Bırakalım karşısındaki insanı yine hiç kimse, aynanın karşısına geçip, kendi gözlerinin içine 30 saniye bakarak yalan söyleyemez. Gözü fırıldaklaşır, bir yerini kaşır, yukarı bakar, aşağı bakar, eli ayağı, dili dolaşır ve mutlaka açık verir.

Çünkü birbirine karşılıklı bakan gözler arasında manevi bir iletişim vardır ve dil yalan söylese de bakış müsaade etmediği için kişi halden hale girer. Mesela sürekli terler.

Bir insanın kendisiyle yüzleşebilmesi için çok güçlü bir amentüye sahip olması gerekir. Bu iradeye sahip olan kimseler de zaten kendileriyle yüzleşme ihtiyacı duymazlar.

Çünkü böylelerinin hem Allah'a hem kullara karşı alınları açık ve hesap gününe hazırlar demektir. Ruhları özgürdür, ruhun hakiki sahibini bilerek iman etmektedirler.

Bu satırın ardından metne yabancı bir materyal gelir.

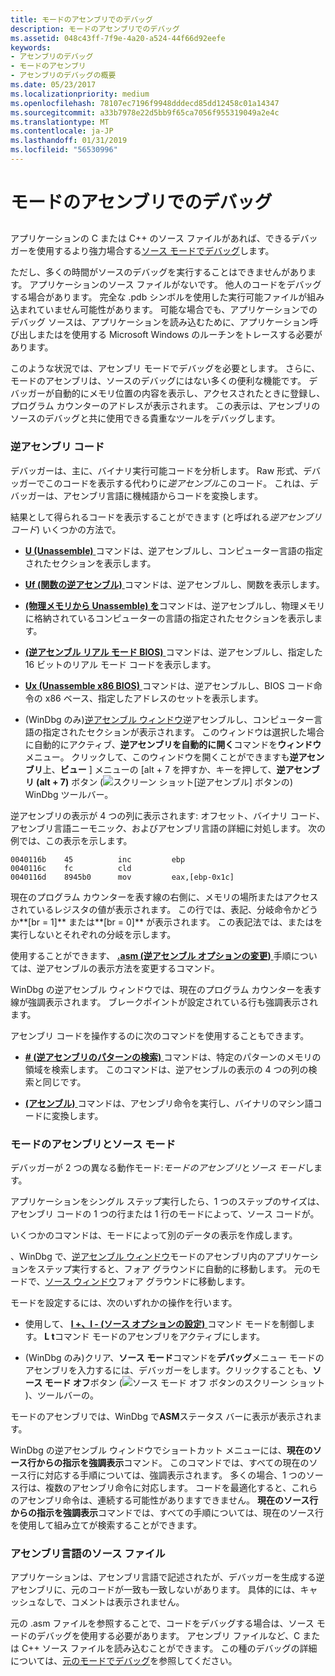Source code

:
 ```yaml
---
title: モードのアセンブリでのデバッグ
description: モードのアセンブリでのデバッグ
ms.assetid: 048c43ff-7f9e-4a20-a524-44f66d92eefe
keywords:
- アセンブリのデバッグ
- モードのアセンブリ
- アセンブリのデバッグの概要
ms.date: 05/23/2017
ms.localizationpriority: medium
ms.openlocfilehash: 78107ec7196f9948dddecd85dd12458c01a14347
ms.sourcegitcommit: a33b7978e22d5bb9f65ca7056f955319049a2e4c
ms.translationtype: MT
ms.contentlocale: ja-JP
ms.lasthandoff: 01/31/2019
ms.locfileid: "56530996"
---
```

# <a name="debugging-in-assembly-mode"></a>モードのアセンブリでのデバッグ


## <span id="ddk_debugging_in_assembly_mode_dbg"></span><span id="DDK_DEBUGGING_IN_ASSEMBLY_MODE_DBG"></span>


アプリケーションの C または C++ のソース ファイルがあれば、できるデバッガーを使用するより強力場合する[ソース モードでデバッグ](debugging-in-source-mode.md)します。

ただし、多くの時間がソースのデバッグを実行することはできませんがあります。 アプリケーションのソース ファイルがないです。 他人のコードをデバッグする場合があります。 完全な .pdb シンボルを使用した実行可能ファイルが組み込まれていません可能性があります。 可能な場合でも、アプリケーションでのデバッグ ソースは、アプリケーションを読み込むために、アプリケーション呼び出しまたはを使用する Microsoft Windows のルーチンをトレースする必要があります。

このような状況では、アセンブリ モードでデバッグを必要とします。 さらに、モードのアセンブリは、ソースのデバッグにはない多くの便利な機能です。 デバッガーが自動的にメモリ位置の内容を表示し、アクセスされたときに登録し、プログラム カウンターのアドレスが表示されます。 この表示は、アセンブリのソースのデバッグと共に使用できる貴重なツールをデバッグします。

### <a name="span-iddisassemblycodespanspan-iddisassemblycodespandisassembly-code"></a><span id="disassembly_code"></span><span id="DISASSEMBLY_CODE"></span>逆アセンブリ コード

デバッガーは、主に、バイナリ実行可能コードを分析します。 Raw 形式、デバッガーでこのコードを表示する代わりに*逆アセンブル*このコード。 これは、デバッガーは、アセンブリ言語に機械語からコードを変換します。

結果として得られるコードを表示することができます (と呼ばれる*逆アセンブリ コード*) いくつかの方法で。

-   [ **U (Unassemble)** ](u--unassemble-.md)コマンドは、逆アセンブルし、コンピューター言語の指定されたセクションを表示します。

-   [ **Uf (関数の逆アセンブル)** ](uf--unassemble-function-.md)コマンドは、逆アセンブルし、関数を表示します。

-   [ **(物理メモリから Unassemble) を**](up--unassemble-from-physical-memory-.md)コマンドは、逆アセンブルし、物理メモリに格納されているコンピューターの言語の指定されたセクションを表示します。

-   [ **(逆アセンブル リアル モード BIOS)** ](ur--unassemble-real-mode-bios-.md)コマンドは、逆アセンブルし、指定した 16 ビットのリアル モード コードを表示します。

-   [ **Ux (Unassemble x86 BIOS)** ](ux--unassemble-x86-bios-.md)コマンドは、逆アセンブルし、BIOS コード命令の x86 ベース、指定したアドレスのセットを表示します。

-   (WinDbg のみ)[逆アセンブル ウィンドウ](view---disassembly.md)逆アセンブルし、コンピューター言語の指定されたセクションが表示されます。 このウィンドウは選択した場合に自動的にアクティブ、**逆アセンブリを自動的に開く**コマンドを**ウィンドウ**メニュー。 クリックして、このウィンドウを開くことができますも**逆アセンブリ**上、**ビュー** ] メニューの [alt + 7 を押すか、キーを押して、**逆アセンブリ (alt + 7)** ボタン (![スクリーン ショット[逆アセンブル] ボタンの](images/tbdisasm2.png)) WinDbg ツールバー。

逆アセンブリの表示が 4 つの列に表示されます: オフセット、バイナリ コード、アセンブリ言語ニーモニック、およびアセンブリ言語の詳細に対処します。 次の例では、この表示を示します。

```dbgcmd
0040116b    45          inc         ebp            
0040116c    fc          cld                        
0040116d    8945b0      mov         eax,[ebp-0x1c] 
```

現在のプログラム カウンターを表す線の右側に、メモリの場所またはアクセスされているレジスタの値が表示されます。 この行では、表記、分岐命令かどうか**\[br = 1\]** または**\[br = 0\]** が表示されます。 この表記法では、またはを実行しないとそれぞれの分岐を示します。

使用することができます、 [ **.asm (逆アセンブル オプションの変更)** ](-asm--change-disassembly-options-.md)手順については、逆アセンブルの表示方法を変更するコマンド。

WinDbg の逆アセンブル ウィンドウでは、現在のプログラム カウンターを表す線が強調表示されます。 ブレークポイントが設定されている行も強調表示されます。

アセンブリ コードを操作するのに次のコマンドを使用することもできます。

-   [  **\# (逆アセンブリのパターンの検索)** ](---search-for-disassembly-pattern-.md)コマンドは、特定のパターンのメモリの領域を検索します。 このコマンドは、逆アセンブルの表示の 4 つの列の検索と同じです。

-   [ **(アセンブル)** ](a--assemble-.md)コマンドは、アセンブリ命令を実行し、バイナリのマシン語コードに変換します。

### <a name="span-idassemblymodeandsourcemodespanspan-idassemblymodeandsourcemodespanassembly-mode-and-source-mode"></a><span id="assembly_mode_and_source_mode"></span><span id="ASSEMBLY_MODE_AND_SOURCE_MODE"></span>モードのアセンブリとソース モード

デバッガーが 2 つの異なる動作モード:*モードのアセンブリ*と*ソース モード*します。

アプリケーションをシングル ステップ実行したら、1 つのステップのサイズは、アセンブリ コードの 1 つの行または 1 行のモードによって、ソース コードが。

いくつかのコマンドは、モードによって別のデータの表示を作成します。

、WinDbg で、[逆アセンブル ウィンドウ](disassembly-window.md)モードのアセンブリ内のアプリケーションをステップ実行すると、フォア グラウンドに自動的に移動します。 元のモードで、[ソース ウィンドウ](source-window.md)フォア グラウンドに移動します。

モードを設定するには、次のいずれかの操作を行います。

-   使用して、 [ **l +、l - (ソース オプションの設定)** ](l---l---set-source-options-.md)コマンド モードを制御します。 **L t**コマンド モードのアセンブリをアクティブにします。

-   (WinDbg のみ)クリア、**ソース モード**コマンドを**デバッグ**メニュー モードのアセンブリを入力するには、デバッガーをします。クリックすることも、**ソース モード オフ**ボタン (![ソース モード オフ ボタンのスクリーン ショット](images/tbasm.png))、ツールバーの。

モードのアセンブリでは、WinDbg で**ASM**ステータス バーに表示が表示されます。

WinDbg の逆アセンブル ウィンドウでショートカット メニューには、**現在のソース行からの指示を強調表示**コマンド。 このコマンドでは、すべての現在のソース行に対応する手順については、強調表示されます。 多くの場合、1 つのソース行は、複数のアセンブリ命令に対応します。 コードを最適化すると、これらのアセンブリ命令は、連続する可能性がありますできません。 **現在のソース行からの指示を強調表示**コマンドでは、すべての手順については、現在のソース行を使用して組み立てが検索することができます。

### <a name="span-idassemblylanguagesourcefilesspanspan-idassemblylanguagesourcefilesspanassembly-language-source-files"></a><span id="assembly_language_source_files"></span><span id="ASSEMBLY_LANGUAGE_SOURCE_FILES"></span>アセンブリ言語のソース ファイル

アプリケーションは、アセンブリ言語で記述されたが、デバッガーを生成する逆アセンブリに、元のコードが一致も一致しないがあります。 具体的には、キャッシュなしで、コメントは表示されません。

元の .asm ファイルを参照することで、コードをデバッグする場合は、ソース モードのデバッグを使用する必要があります。 アセンブリ ファイルなど、C または C++ ソース ファイルを読み込むことができます。 この種のデバッグの詳細については、[元のモードでデバッグ](debugging-in-source-mode.md)を参照してください。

Eskiler; "İnsanoğlunun kendisiyle yüzleşmesi en büyük erdemdir. Hakikate ulaşmak, ancak yüzleşmekle mümkündür" derler.*İnsanın kendisiyle yüzleşebilmesi için bu dünyadaki yolculuğunun başını, ortasını ve sonunu da bilmesi lazım gelir. Başka türlü ebedi hayata iman edilmiş olunmaz.

Sözün burasında ehli irfana müracaat etmeli. Haddi bilmeli ve aşmamalıdır.

Kendisini Kur'an-ı Kerim'e muhatap sayan her mümine erdem sahipleri şu ayeti hatırlatır:

"Emrolunduğun gibi dosdoğru olmaya devam et"!(Hûd, 112). Ardında Efendimiz (s.a.v.) in şu hadisi gelir:

-"Kulun kalbi dürüst olmadıkça, imanı doğru olmaz. Dili doğru olmadıkça da kalbi doğru olmaz"(Ahmed b. Hanbel, Müsned III, 198)

Günümüzde bu manada karanlık sularda boğuluyoruz. Kurtulmaya çalıştıkça, imdat diye çağırdıklarımızı da batırıyoruz. Çünkü kendimizle yüzleşmeye korkuyoruz, bu sebeple battıkça batıyor ve çıkış yolu bulamıyoruz.